To help those with mental illness, close Rikers



Rikers Island is a humanitarian crisis, especially for those with severe mental illness. Instead of offering care, the jail isolates, neglects, and dehumanizes people who need treatment — not incarceration. As someone who has worked as a clinical social worker for more than a decade — first with individuals mandated to treatment by parole, and later on Rikers Island, I have seen firsthand how the system creates a vicious cycle for those it claims to rehabilitate.

As a clinical supervisor and associate director of mental health, I supervised a mental observation unit and clinical program. Before arriving, I had heard many horror stories about Rikers, but I was not prepared for what I witnessed in the mental health units. Despite my efforts, I quickly recognized that the system itself was the biggest barrier to change.

On Rikers, patients with severe mental illness were often “deadlocked” — confined to their cells for weeks and even months without access to their medication, phone, shower, or any human contact. As a result they smeared feces, banged, and screamed day and night. Officers marked their cells with white tags instead of documenting the practice, knowing it was not allowed. Once someone was deadlocked, they were forgotten.

This wasn’t solitary confinement — it was worse. Officers often locked up individuals simply because they “acted weird” or came from different units and wanted to see how they adapted to their environment. Their mental health deteriorated, which reinforced the officer’s excuse to keep them deadlocked.

Many of these individuals were awaiting transfer to facilities operated by the state Office of Mental Health because they were found unfit to continue their court proceedings. After spending time in one of these facilities, they would return stable and able to engage in conversation. But back on Rikers, they would decompensate. Unfortunately, the cycle continued, and people were often deadlocked repeatedly.

There were numerous times I could not eat lunch in my office because I could smell the feces and hear my patients screaming. I could not concentrate on my work while my patients screamed to be let out. I watched their human rights being violated each day. These individuals were someone’s son, brother, father, and community members, yet they were treated as less than human.

New York jails and prisons house more individuals with mental illness than any psychiatric hospital in the country. Rikers Island is a stark example of this, where more than 1,400 people are diagnosed with a serious mental illness. There is no treatment on Rikers. We didn’t just fail these individuals I worked with. We destroyed them.

Every single day, I carry the weight of those I left behind. Their stories are etched in my mind, and the inhumane treatment they endured haunts me. I think about their struggles, not just while they were incarcerated but also in the community — trying to get housing and quality treatment, and to recover from the further trauma that Rikers exposed them to.

The borough-based jail plan, approved in 2019 by a supermajority of the City Council, is crucial to shuttering Rikers Island — despite Mayor Adams’ reckless musings about abandoning it. But that plan hinges on reducing the number of people incarcerated.

Bills like the Treatment Court Expansion Act would shift the focus toward providing care and resources for individuals with severe mental illness and substance addiction instead of sending them to Rikers, or locking them away in asylums that New York State rightly abandoned decades ago.

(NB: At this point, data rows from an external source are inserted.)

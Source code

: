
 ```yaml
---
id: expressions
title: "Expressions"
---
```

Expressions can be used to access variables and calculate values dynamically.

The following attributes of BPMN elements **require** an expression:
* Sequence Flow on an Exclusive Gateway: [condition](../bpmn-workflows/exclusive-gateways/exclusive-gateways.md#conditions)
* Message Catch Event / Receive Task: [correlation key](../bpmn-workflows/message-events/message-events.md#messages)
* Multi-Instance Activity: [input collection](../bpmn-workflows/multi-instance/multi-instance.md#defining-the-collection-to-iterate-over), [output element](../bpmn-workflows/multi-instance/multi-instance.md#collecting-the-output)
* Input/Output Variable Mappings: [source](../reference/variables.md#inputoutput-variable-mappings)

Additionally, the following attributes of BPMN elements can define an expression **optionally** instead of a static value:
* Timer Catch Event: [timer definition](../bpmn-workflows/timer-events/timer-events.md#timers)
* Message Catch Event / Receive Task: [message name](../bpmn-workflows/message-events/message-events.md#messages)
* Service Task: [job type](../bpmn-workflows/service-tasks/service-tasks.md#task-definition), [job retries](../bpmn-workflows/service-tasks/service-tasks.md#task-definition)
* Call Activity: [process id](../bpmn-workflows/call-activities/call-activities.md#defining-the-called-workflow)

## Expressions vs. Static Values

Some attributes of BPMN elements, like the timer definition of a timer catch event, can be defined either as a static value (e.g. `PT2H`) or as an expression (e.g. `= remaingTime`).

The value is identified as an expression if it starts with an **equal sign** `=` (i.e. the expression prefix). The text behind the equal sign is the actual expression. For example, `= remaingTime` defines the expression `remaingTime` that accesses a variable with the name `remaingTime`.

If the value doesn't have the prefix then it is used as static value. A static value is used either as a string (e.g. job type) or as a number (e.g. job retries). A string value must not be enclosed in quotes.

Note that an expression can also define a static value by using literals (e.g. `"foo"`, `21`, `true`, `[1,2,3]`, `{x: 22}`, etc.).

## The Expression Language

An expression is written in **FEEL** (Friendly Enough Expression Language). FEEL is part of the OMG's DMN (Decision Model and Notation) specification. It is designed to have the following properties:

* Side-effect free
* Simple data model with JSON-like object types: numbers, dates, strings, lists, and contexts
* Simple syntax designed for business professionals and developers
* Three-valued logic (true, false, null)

This act would allow for the expansion of mental health and drug treatment courts across New York.

By passing the Treatment Court Expansion Act, we would shrink the number of people in New York City jails and finally close Rikers Island. We could also make our communities safer. Mental health and drug treatment courts have been shown to lower rearrest rates by 50%. Treatment does work.

Additionally, we need to fund the community based programs that my patients desperately needed. Instead of spending $1,390 each day to incarcerate just one individual on Rikers Island, we would reinvest that money in comprehensive services proven to keep vulnerable people from spiraling into crisis and getting caught up in the criminal legal system. These include Justice-Involved Supportive Housing (JISH), Intensive Mobile Treatment (IMT) teams, Forensic Assertive Community Treatment (FACT) teams, and crisis respite centers, among others named in the City Council’s budget priorities.

If we truly want safer and healthier communities, we must close Rikers and build these systems of care in our communities. There is no time to waste.

Rzewinski is a licensed clinical social worker who was a clinical supervisor on Rikers Island from December 2023 to September 2024.